(SOURCE DATA)

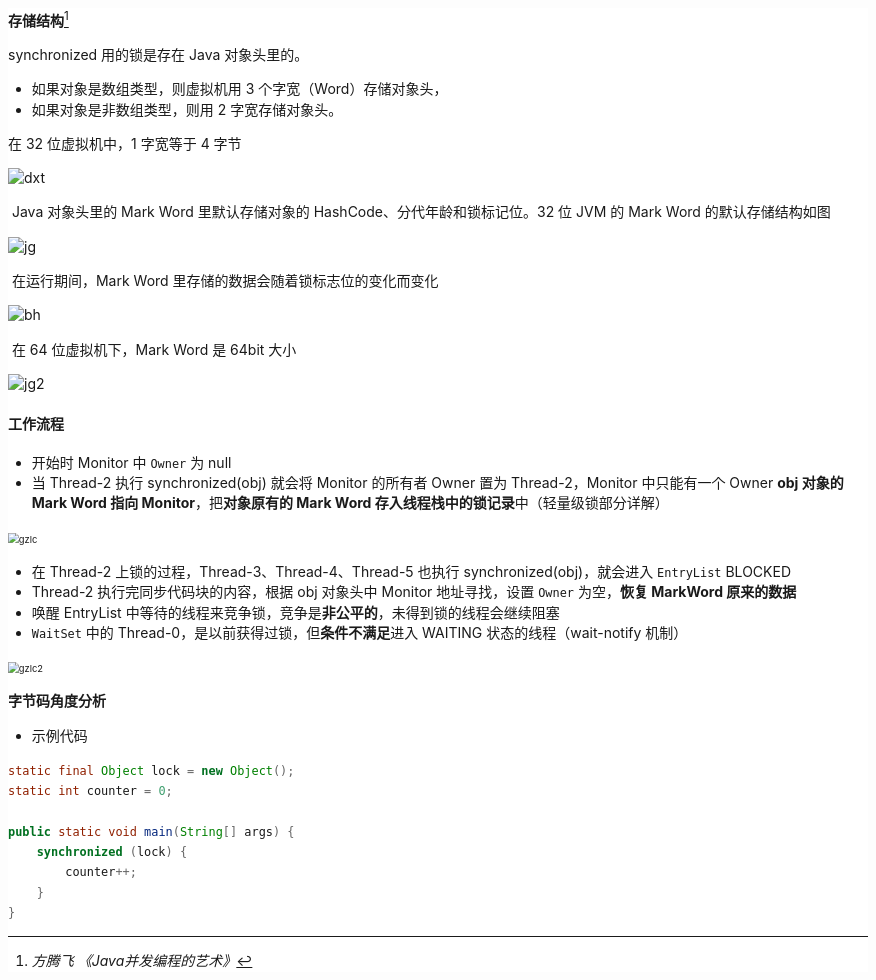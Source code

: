

**存储结构**[^引用]

synchronized 用的锁是存在 Java 对象头里的。

- 如果对象是数组类型，则虚拟机用 3 个字宽（Word）存储对象头，
- 如果对象是非数组类型，则用 2 字宽存储对象头。

在 32 位虚拟机中，1 字宽等于 4 字节

![dxt](https://s2.loli.net/2024/01/05/nyCAdFqBaKHr3DM.png)



​	Java 对象头里的 Mark Word 里默认存储对象的 HashCode、分代年龄和锁标记位。32 位 JVM 的 Mark Word 的默认存储结构如图

![jg](https://s2.loli.net/2024/01/05/F2KtSMHvkr8JsTU.png)

​	在运行期间，Mark Word 里存储的数据会随着锁标志位的变化而变化

![bh](https://s2.loli.net/2024/01/05/F7n6iBSCPIdoWGa.png)

​	在 64 位虚拟机下，Mark Word 是 64bit 大小

![jg2](https://s2.loli.net/2024/01/05/h8pE9Hq7XIWPJd3.png)

[^引用]: *方腾飞 《Java并发编程的艺术》*



#### 工作流程

- 开始时 Monitor 中 `Owner` 为 null
- 当 Thread-2 执行 synchronized(obj) 就会将 Monitor 的所有者 Owner 置为 Thread-2，Monitor 中只能有一个 Owner
  **obj 对象的 Mark Word 指向 Monitor**，把**对象原有的 Mark Word 存入线程栈中的锁记录**中（轻量级锁部分详解）

<img src="https://s2.loli.net/2024/01/05/qso2ERkiYSAjFuf.png" alt="gzlc" style="zoom:67%;" />

- 在 Thread-2 上锁的过程，Thread-3、Thread-4、Thread-5 也执行 synchronized(obj)，就会进入 `EntryList` BLOCKED 
- Thread-2 执行完同步代码块的内容，根据 obj 对象头中 Monitor 地址寻找，设置 `Owner` 为空，**恢复 MarkWord 原来的数据**
- 唤醒 EntryList 中等待的线程来竞争锁，竞争是**非公平的**，未得到锁的线程会继续阻塞
- `WaitSet` 中的 Thread-0，是以前获得过锁，但**条件不满足**进入 WAITING 状态的线程（wait-notify 机制）

<img src="https://s2.loli.net/2024/01/05/317oMOPWXdNeD6r.png" alt="gzlc2" style="zoom:67%;" />



**字节码角度分析**



- 示例代码

```Java
static final Object lock = new Object();
static int counter = 0;

public static void main(String[] args) {
    synchronized (lock) {
        counter++;
    }
}
```
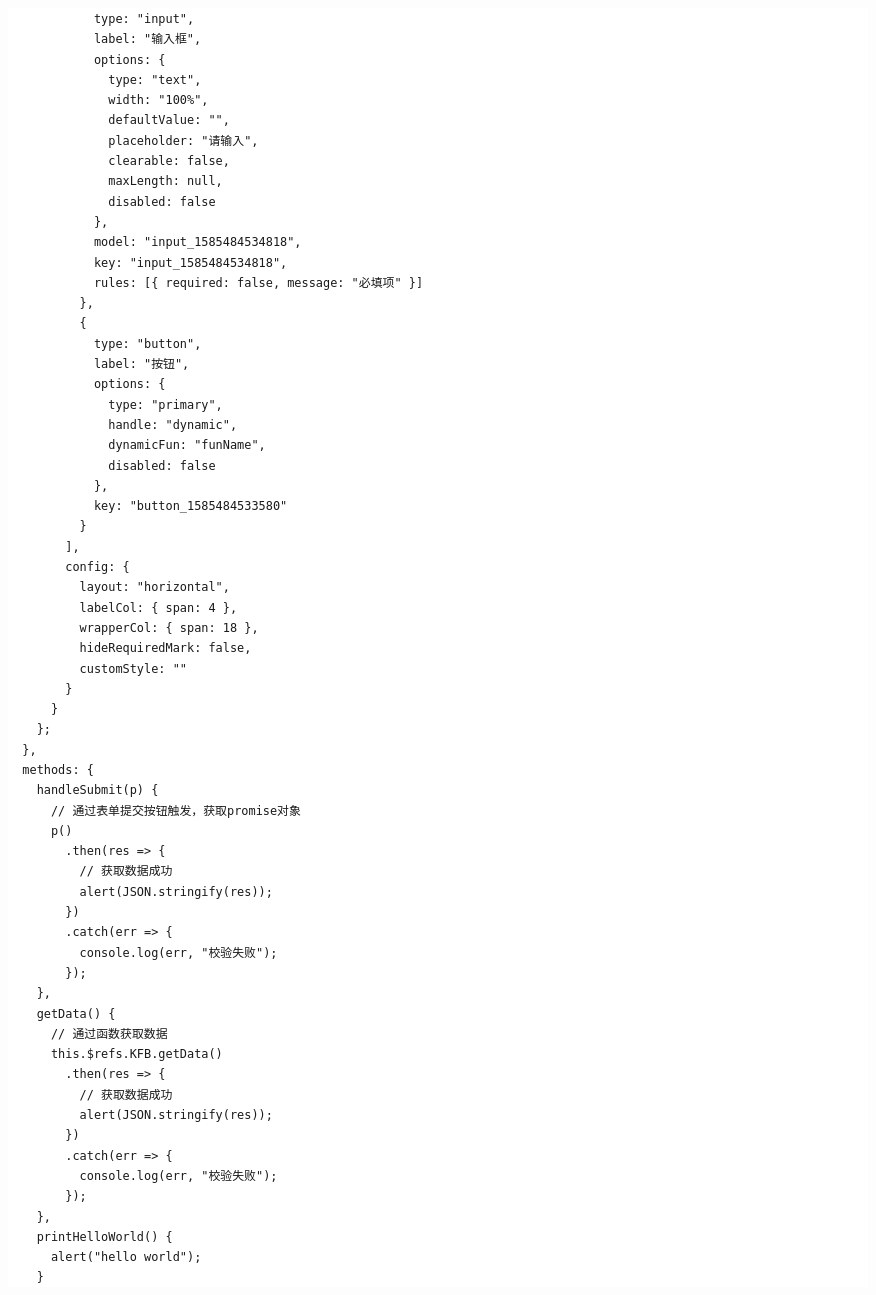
```html
            type: "input",
            label: "输入框",
            options: {
              type: "text",
              width: "100%",
              defaultValue: "",
              placeholder: "请输入",
              clearable: false,
              maxLength: null,
              disabled: false
            },
            model: "input_1585484534818",
            key: "input_1585484534818",
            rules: [{ required: false, message: "必填项" }]
          },
          {
            type: "button",
            label: "按钮",
            options: {
              type: "primary",
              handle: "dynamic",
              dynamicFun: "funName",
              disabled: false
            },
            key: "button_1585484533580"
          }
        ],
        config: {
          layout: "horizontal",
          labelCol: { span: 4 },
          wrapperCol: { span: 18 },
          hideRequiredMark: false,
          customStyle: ""
        }
      }
    };
  },
  methods: {
    handleSubmit(p) {
      // 通过表单提交按钮触发，获取promise对象
      p()
        .then(res => {
          // 获取数据成功
          alert(JSON.stringify(res));
        })
        .catch(err => {
          console.log(err, "校验失败");
        });
    },
    getData() {
      // 通过函数获取数据
      this.$refs.KFB.getData()
        .then(res => {
          // 获取数据成功
          alert(JSON.stringify(res));
        })
        .catch(err => {
          console.log(err, "校验失败");
        });
    },
    printHelloWorld() {
      alert("hello world");
    }
```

(End SOURCE DATA)

- [EXERCISE REQUIREMENTS] Type out the data above once more, exactly, with no images included.

- [SOLUTION TO THIS PROBLEM]
Source code

:

**存储结构**[^引用]

synchronized 用的锁是存在 Java 对象头里的。

- 如果对象是数组类型，则虚拟机用 3 个字宽（Word）存储对象头，
- 如果对象是非数组类型，则用 2 字宽存储对象头。

在 32 位虚拟机中，1 字宽等于 4 字节

![dxt](https://s2.loli.net/2024/01/05/nyCAdFqBaKHr3DM.png)



​	Java 对象头里的 Mark Word 里默认存储对象的 HashCode、分代年龄和锁标记位。32 位 JVM 的 Mark Word 的默认存储结构如图

![jg](https://s2.loli.net/2024/01/05/F2KtSMHvkr8JsTU.png)

​	在运行期间，Mark Word 里存储的数据会随着锁标志位的变化而变化

![bh](https://s2.loli.net/2024/01/05/F7n6iBSCPIdoWGa.png)

​	在 64 位虚拟机下，Mark Word 是 64bit 大小

![jg2](https://s2.loli.net/2024/01/05/h8pE9Hq7XIWPJd3.png)

[^引用]: *方腾飞 《Java并发编程的艺术》*



#### 工作流程

- 开始时 Monitor 中 `Owner` 为 null
- 当 Thread-2 执行 synchronized(obj) 就会将 Monitor 的所有者 Owner 置为 Thread-2，Monitor 中只能有一个 Owner
  **obj 对象的 Mark Word 指向 Monitor**，把**对象原有的 Mark Word 存入线程栈中的锁记录**中（轻量级锁部分详解）

<img src="https://s2.loli.net/2024/01/05/qso2ERkiYSAjFuf.png" alt="gzlc" style="zoom:67%;" />

- 在 Thread-2 上锁的过程，Thread-3、Thread-4、Thread-5 也执行 synchronized(obj)，就会进入 `EntryList` BLOCKED 
- Thread-2 执行完同步代码块的内容，根据 obj 对象头中 Monitor 地址寻找，设置 `Owner` 为空，**恢复 MarkWord 原来的数据**
- 唤醒 EntryList 中等待的线程来竞争锁，竞争是**非公平的**，未得到锁的线程会继续阻塞
- `WaitSet` 中的 Thread-0，是以前获得过锁，但**条件不满足**进入 WAITING 状态的线程（wait-notify 机制）

<img src="https://s2.loli.net/2024/01/05/317oMOPWXdNeD6r.png" alt="gzlc2" style="zoom:67%;" />



**字节码角度分析**



- 示例代码

```Java
static final Object lock = new Object();
static int counter = 0;

public static void main(String[] args) {
    synchronized (lock) {
        counter++;
    }
}
```
```html
            type: "input",
            label: "输入框",
            options: {
              type: "text",
              width: "100%",
              defaultValue: "",
              placeholder: "请输入",
              clearable: false,
              maxLength: null,
              disabled: false
            },
            model: "input_1585484534818",
            key: "input_1585484534818",
            rules: [{ required: false, message: "必填项" }]
          },
          {
            type: "button",
            label: "按钮",
            options: {
              type: "primary",
              handle: "dynamic",
              dynamicFun: "funName",
              disabled: false
            },
            key: "button_1585484533580"
          }
        ],
        config: {
          layout: "horizontal",
          labelCol: { span: 4 },
          wrapperCol: { span: 18 },
          hideRequiredMark: false,
          customStyle: ""
        }
      }
    };
  },
  methods: {
    handleSubmit(p) {
      // 通过表单提交按钮触发，获取promise对象
      p()
        .then(res => {
          // 获取数据成功
          alert(JSON.stringify(res));
        })
        .catch(err => {
          console.log(err, "校验失败");
        });
    },
    getData() {
      // 通过函数获取数据
      this.$refs.KFB.getData()
        .then(res => {
          // 获取数据成功
          alert(JSON.stringify(res));
        })
        .catch(err => {
          console.log(err, "校验失败");
        });
    },
    printHelloWorld() {
      alert("hello world");
    }
```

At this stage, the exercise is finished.